A case of carcinoma cervix who earlier received radiotherapy, relapses with new lesion, what should be the next line of management?
Cervical cancer is typically managed with a combination of surgery, radiation, and chemotherapy. For locally advanced cases, concurrent chemoradiotherapy is the standard. But if a patient relapses after initial radiotherapy, the approach changes. The key here is understanding the options available for recurrent disease.
The correct answer is likely to be chemotherapy with cisplatin or a combination regimen. I remember that for recurrent or metastatic cervical cancer, platinum-based chemotherapy (like cisplatin) is the first-line treatment. Also, there's the option of adding bevacizumab, an anti-VEGF agent, which has shown improved survival in some studies. However, the question might be testing the knowledge of the primary next step, which is usually chemotherapy rather than immediate surgery or another round of radiotherapy.
Now, looking at the wrong options: surgery might be considered in select cases, but if the lesion is new after radiotherapy, it's more likely to be a metastasis or resistant to radiation, making surgery less viable. A second round of radiotherapy is generally avoided due to the risk of severe toxicity from cumulative radiation. Targeted therapies or immunotherapy might be newer options, but the first-line remains chemotherapy. So, the other options would be incorrect because they don't align with the standard of care for recurrent cervical cancer post-radiotherapy.

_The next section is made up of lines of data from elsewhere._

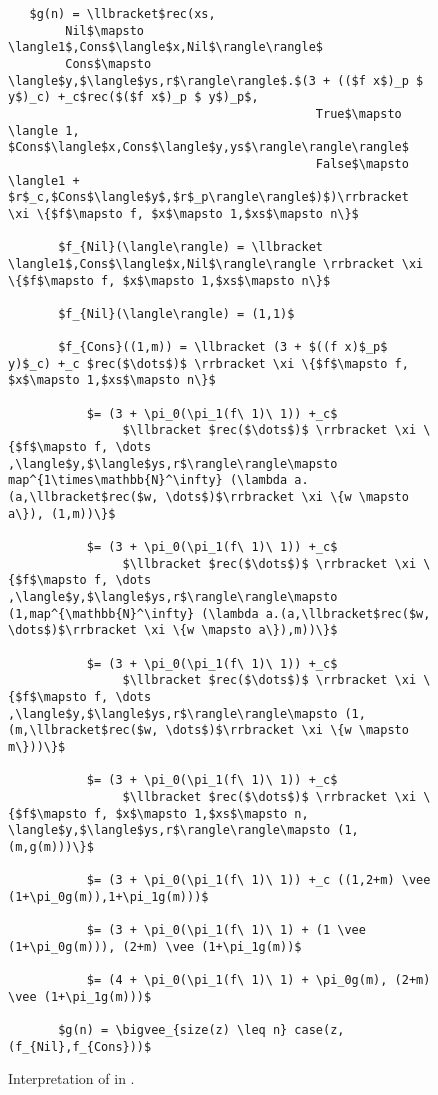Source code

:\begin{figure}[H]
  \caption{Interpretation of  in .}
  \label{fig:interp_sizes_outer_rec}
  \begin{lstlisting}
   $g(n) = \llbracket$rec(xs,
        Nil$\mapsto \langle1$,Cons$\langle$x,Nil$\rangle\rangle$
        Cons$\mapsto \langle$y,$\langle$ys,r$\rangle\rangle$.$(3 + (($f x$)_p $ y$)_c) +_c$rec($($f x$)_p $ y$)_p$,
                                           True$\mapsto \langle 1, $Cons$\langle$x,Cons$\langle$y,ys$\rangle\rangle\rangle$
                                           False$\mapsto \langle1 + $r$_c,$Cons$\langle$y$,$r$_p\rangle\rangle$)$)\rrbracket \xi \{$f$\mapsto f, $x$\mapsto 1,$xs$\mapsto n\}$

       $f_{Nil}(\langle\rangle) = \llbracket \langle1$,Cons$\langle$x,Nil$\rangle\rangle \rrbracket \xi \{$f$\mapsto f, $x$\mapsto 1,$xs$\mapsto n\}$

       $f_{Nil}(\langle\rangle) = (1,1)$

       $f_{Cons}((1,m)) = \llbracket (3 + $((f x)$_p$ y)$_c) +_c $rec($\dots$)$ \rrbracket \xi \{$f$\mapsto f,  $x$\mapsto 1,$xs$\mapsto n\}$

           $= (3 + \pi_0(\pi_1(f\ 1)\ 1)) +_c$
                $\llbracket $rec($\dots$)$ \rrbracket \xi \{$f$\mapsto f, \dots ,\langle$y,$\langle$ys,r$\rangle\rangle\mapsto map^{1\times\mathbb{N}^\infty} (\lambda a.(a,\llbracket$rec($w, \dots$)$\rrbracket \xi \{w \mapsto a\}), (1,m))\}$

           $= (3 + \pi_0(\pi_1(f\ 1)\ 1)) +_c$
                $\llbracket $rec($\dots$)$ \rrbracket \xi \{$f$\mapsto f, \dots ,\langle$y,$\langle$ys,r$\rangle\rangle\mapsto (1,map^{\mathbb{N}^\infty} (\lambda a.(a,\llbracket$rec($w, \dots$)$\rrbracket \xi \{w \mapsto a\}),m))\}$

           $= (3 + \pi_0(\pi_1(f\ 1)\ 1)) +_c$
                $\llbracket $rec($\dots$)$ \rrbracket \xi \{$f$\mapsto f, \dots ,\langle$y,$\langle$ys,r$\rangle\rangle\mapsto (1,(m,\llbracket$rec($w, \dots$)$\rrbracket \xi \{w \mapsto m\}))\}$

           $= (3 + \pi_0(\pi_1(f\ 1)\ 1)) +_c$
                $\llbracket $rec($\dots$)$ \rrbracket \xi \{$f$\mapsto f, $x$\mapsto 1,$xs$\mapsto n, \langle$y,$\langle$ys,r$\rangle\rangle\mapsto (1,(m,g(m)))\}$

           $= (3 + \pi_0(\pi_1(f\ 1)\ 1)) +_c ((1,2+m) \vee (1+\pi_0g(m)),1+\pi_1g(m)))$

           $= (3 + \pi_0(\pi_1(f\ 1)\ 1) + (1 \vee (1+\pi_0g(m))), (2+m) \vee (1+\pi_1g(m))$

           $= (4 + \pi_0(\pi_1(f\ 1)\ 1) + \pi_0g(m), (2+m) \vee (1+\pi_1g(m)))$

       $g(n) = \bigvee_{size(z) \leq n} case(z, (f_{Nil},f_{Cons}))$
  \end{lstlisting}
\end{figure}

The clinical pearl here is that recurrent cervical cancer after radiotherapy is typically managed with chemotherapy, not further radiation. Also, checking if there's a role for bevacizumab if the patient is eligible. The high-yield fact is the standard first-line treatment for recurrence.
**Core Concept**
Cervical cancer recurrence after prior radiotherapy is managed with systemic chemotherapy, as salvage surgery or re-irradiation is limited by prior treatment fields and toxicity risks. Concurrent chemoradiotherapy is the standard for initial stages, but relapsed disease requires alternative strategies.

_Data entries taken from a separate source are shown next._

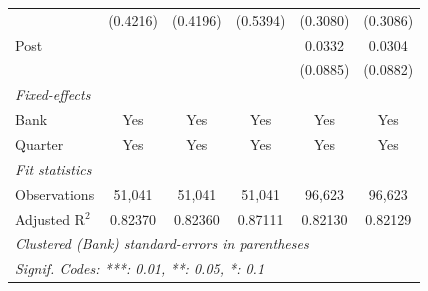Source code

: \begin{tabular}{lccccc}
                                   & (0.4216)       & (0.4196)       & (0.5394)      & (0.3080)        & (0.3086)\\   
   Post                            &                &                &               & 0.0332          & 0.0304\\   
                                   &                &                &               & (0.0885)        & (0.0882)\\   
   \midrule
   \emph{Fixed-effects}\\
   Bank                            & Yes            & Yes            & Yes           & Yes             & Yes\\  
   Quarter                         & Yes            & Yes            & Yes           & Yes             & Yes\\  
   \midrule
   \emph{Fit statistics}\\
   Observations                    & 51,041         & 51,041         & 51,041        & 96,623          & 96,623\\  
   Adjusted R$^2$                  & 0.82370        & 0.82360        & 0.87111       & 0.82130         & 0.82129\\  
   \midrule \midrule
   \multicolumn{6}{l}{\emph{Clustered (Bank) standard-errors in parentheses}}\\
   \multicolumn{6}{l}{\emph{Signif. Codes: ***: 0.01, **: 0.05, *: 0.1}}\\
\end{tabular}
\par\endgroup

**Why the Correct Answer is Right**
The next line of management is systemic chemotherapy (e.g., cisplatin-based regimens) combined with targeted agents like bevacizumab if indicated. Recurrent cervical cancer post-radiation is resistant to further local therapies due to prior radiation-induced tissue damage, making chemotherapy the primary systemic option. Cisplatin is the backbone of first-line therapy for metastatic/recurrent disease, with or without addition of anti-VEGF agents.
**Why Each Wrong Option is Incorrect**
**Option A:** Re-irradiation is contraindicated due to cumulative radiation toxicity risks (e.g., fibrosis, necrosis).

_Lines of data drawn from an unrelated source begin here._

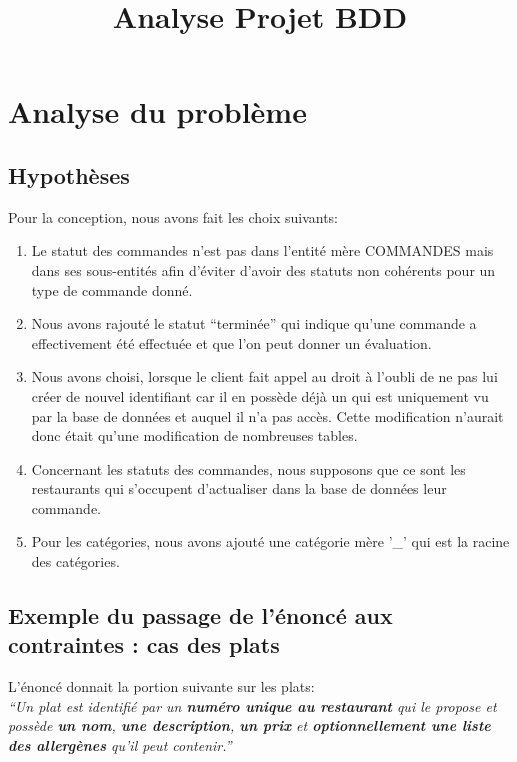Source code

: \documentclass[10pt, a4paper]{article}
\title{Analyse Projet BDD}
\date{}
\begin{document}
\maketitle
\tableofcontents
\newpage

\section{Analyse du problème}
\subsection{Hypothèses}
Pour la conception, nous avons fait les choix suivants:
\begin{enumerate}
    \item Le statut des commandes n'est pas dans l'entité mère COMMANDES
          mais dans ses sous-entités afin d'éviter d'avoir des statuts non cohérents
          pour un type de commande donné.
    \item Nous avons rajouté le statut ``terminée'' qui indique qu'une
          commande a effectivement été effectuée et que l'on peut donner un
          évaluation.
    \item Nous avons choisi, lorsque le client fait appel au droit à l'oubli de ne pas lui créer de nouvel identifiant car il en possède déjà
          un qui est uniquement vu par la base de données et auquel il n'a pas accès. Cette modification n'aurait donc était qu'une modification de nombreuses tables.
    \item Concernant les statuts des commandes, nous supposons que ce sont les restaurants qui s'occupent d'actualiser dans la base de données leur commande.
    \item Pour les catégories, nous avons ajouté une catégorie mère '\_' qui est la racine des catégories.
\end{enumerate}

\subsection{Exemple du passage de l'énoncé aux contraintes : cas des plats}
L'énoncé donnait la portion suivante sur les plats:
\\

\textit{``Un plat est identifié par un \textbf{numéro unique au restaurant} qui le propose et possède \textbf{un nom}, \textbf{une description},
\textbf{un prix} et \textbf{optionnellement une liste des allergènes} qu’il peut contenir.''}
\\
\end{document}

**Option B:** Surgery (e.g., exenteration) is reserved for isolated, non-radiated pelvic recurrences and not feasible after prior radiotherapy.
**Option C:** Observation is inappropriate for active, symptomatic recurrence.
**Clinical Pearl / High-Yield Fact**
Never re-irradiate a previously treated field in cervical cancer recurrence. Remember the "chemotherapy-first" approach for post-radiation relapse. Bevacizumab improves survival in selected patients but requires performance status >1.